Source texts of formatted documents

┌──

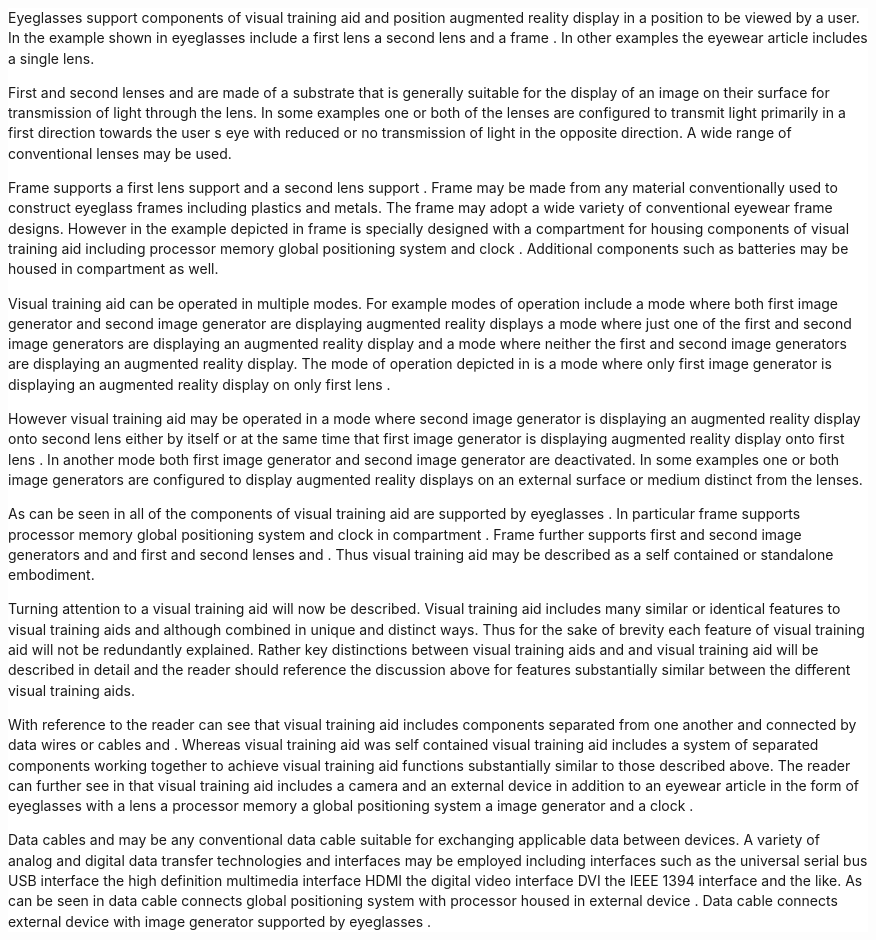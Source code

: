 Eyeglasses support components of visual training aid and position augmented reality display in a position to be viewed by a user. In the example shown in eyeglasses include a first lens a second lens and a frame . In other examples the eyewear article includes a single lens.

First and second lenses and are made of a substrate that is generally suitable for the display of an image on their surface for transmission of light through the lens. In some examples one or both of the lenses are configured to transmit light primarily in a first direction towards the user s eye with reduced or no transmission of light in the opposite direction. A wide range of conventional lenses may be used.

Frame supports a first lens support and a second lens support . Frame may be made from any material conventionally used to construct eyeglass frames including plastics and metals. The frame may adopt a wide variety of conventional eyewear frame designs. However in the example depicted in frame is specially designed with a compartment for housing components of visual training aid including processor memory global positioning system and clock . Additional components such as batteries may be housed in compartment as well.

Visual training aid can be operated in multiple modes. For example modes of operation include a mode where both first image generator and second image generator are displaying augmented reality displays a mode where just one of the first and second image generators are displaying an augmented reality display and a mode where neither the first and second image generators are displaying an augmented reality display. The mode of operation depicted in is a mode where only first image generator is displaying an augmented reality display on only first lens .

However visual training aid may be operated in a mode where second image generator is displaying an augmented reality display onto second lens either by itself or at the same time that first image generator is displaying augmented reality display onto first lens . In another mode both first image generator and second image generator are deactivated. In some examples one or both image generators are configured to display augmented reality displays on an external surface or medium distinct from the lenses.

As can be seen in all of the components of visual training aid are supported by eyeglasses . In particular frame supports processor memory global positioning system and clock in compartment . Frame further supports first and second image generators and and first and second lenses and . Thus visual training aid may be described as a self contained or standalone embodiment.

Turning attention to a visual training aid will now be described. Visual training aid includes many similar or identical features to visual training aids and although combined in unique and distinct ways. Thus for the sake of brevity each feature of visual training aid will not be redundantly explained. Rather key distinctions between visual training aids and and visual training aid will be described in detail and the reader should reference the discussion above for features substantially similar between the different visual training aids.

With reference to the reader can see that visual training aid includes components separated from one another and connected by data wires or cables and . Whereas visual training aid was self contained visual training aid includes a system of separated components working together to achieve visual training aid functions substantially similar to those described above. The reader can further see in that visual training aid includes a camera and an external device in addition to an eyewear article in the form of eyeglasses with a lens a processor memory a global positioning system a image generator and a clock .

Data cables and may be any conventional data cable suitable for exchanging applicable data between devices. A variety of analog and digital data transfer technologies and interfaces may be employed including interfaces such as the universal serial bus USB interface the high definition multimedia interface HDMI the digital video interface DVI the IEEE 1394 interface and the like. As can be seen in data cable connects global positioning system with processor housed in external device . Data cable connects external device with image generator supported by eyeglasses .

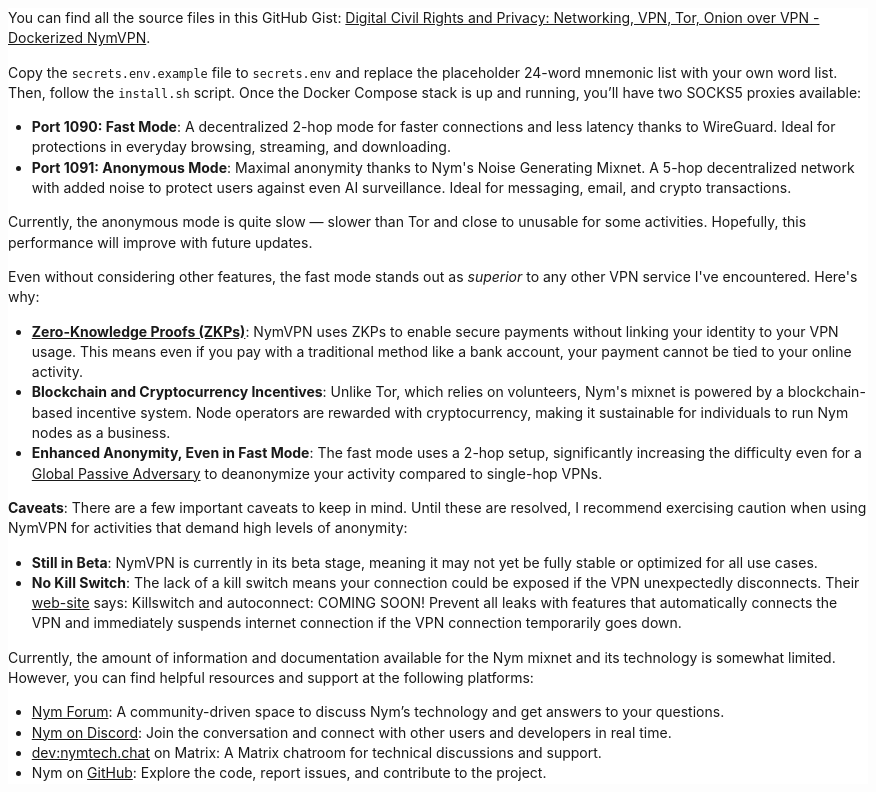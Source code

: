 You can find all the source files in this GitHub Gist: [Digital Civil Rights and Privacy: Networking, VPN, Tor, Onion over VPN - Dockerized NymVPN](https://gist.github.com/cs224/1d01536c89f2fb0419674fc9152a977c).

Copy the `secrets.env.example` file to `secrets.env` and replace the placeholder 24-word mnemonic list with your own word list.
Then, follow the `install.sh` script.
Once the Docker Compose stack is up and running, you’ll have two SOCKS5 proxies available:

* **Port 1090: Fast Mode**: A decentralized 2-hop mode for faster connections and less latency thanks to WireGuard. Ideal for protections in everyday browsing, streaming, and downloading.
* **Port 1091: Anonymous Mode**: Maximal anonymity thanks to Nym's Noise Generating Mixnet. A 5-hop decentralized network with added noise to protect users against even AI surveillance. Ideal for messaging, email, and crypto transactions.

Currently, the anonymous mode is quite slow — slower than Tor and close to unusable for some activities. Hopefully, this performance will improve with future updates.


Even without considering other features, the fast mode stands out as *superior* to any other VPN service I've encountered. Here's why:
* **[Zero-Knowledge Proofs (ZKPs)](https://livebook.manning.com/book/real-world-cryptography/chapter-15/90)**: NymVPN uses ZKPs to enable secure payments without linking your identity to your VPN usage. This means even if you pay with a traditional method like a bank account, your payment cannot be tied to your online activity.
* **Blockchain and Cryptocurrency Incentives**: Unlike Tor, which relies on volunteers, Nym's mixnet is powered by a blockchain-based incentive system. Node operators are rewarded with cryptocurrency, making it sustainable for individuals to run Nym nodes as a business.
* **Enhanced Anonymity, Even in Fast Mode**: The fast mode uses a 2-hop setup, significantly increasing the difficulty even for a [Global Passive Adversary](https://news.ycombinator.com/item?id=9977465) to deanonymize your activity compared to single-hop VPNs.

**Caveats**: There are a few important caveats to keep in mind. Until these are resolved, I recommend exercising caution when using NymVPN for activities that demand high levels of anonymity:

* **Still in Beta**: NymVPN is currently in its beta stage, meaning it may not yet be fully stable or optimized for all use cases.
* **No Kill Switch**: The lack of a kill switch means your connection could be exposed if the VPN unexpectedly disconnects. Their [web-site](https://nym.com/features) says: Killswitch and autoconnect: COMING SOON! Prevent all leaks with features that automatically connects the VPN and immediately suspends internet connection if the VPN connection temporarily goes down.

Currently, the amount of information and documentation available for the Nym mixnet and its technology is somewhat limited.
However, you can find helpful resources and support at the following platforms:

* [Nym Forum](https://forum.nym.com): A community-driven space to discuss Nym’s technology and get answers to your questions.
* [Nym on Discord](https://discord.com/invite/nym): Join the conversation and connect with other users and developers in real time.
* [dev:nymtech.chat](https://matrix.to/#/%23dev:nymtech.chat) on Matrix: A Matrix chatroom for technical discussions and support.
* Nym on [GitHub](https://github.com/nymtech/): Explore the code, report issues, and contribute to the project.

└──

**What you need to do**
Lines in the data holding the word "technology": count them and say how many, nothing more.

**Solution**
2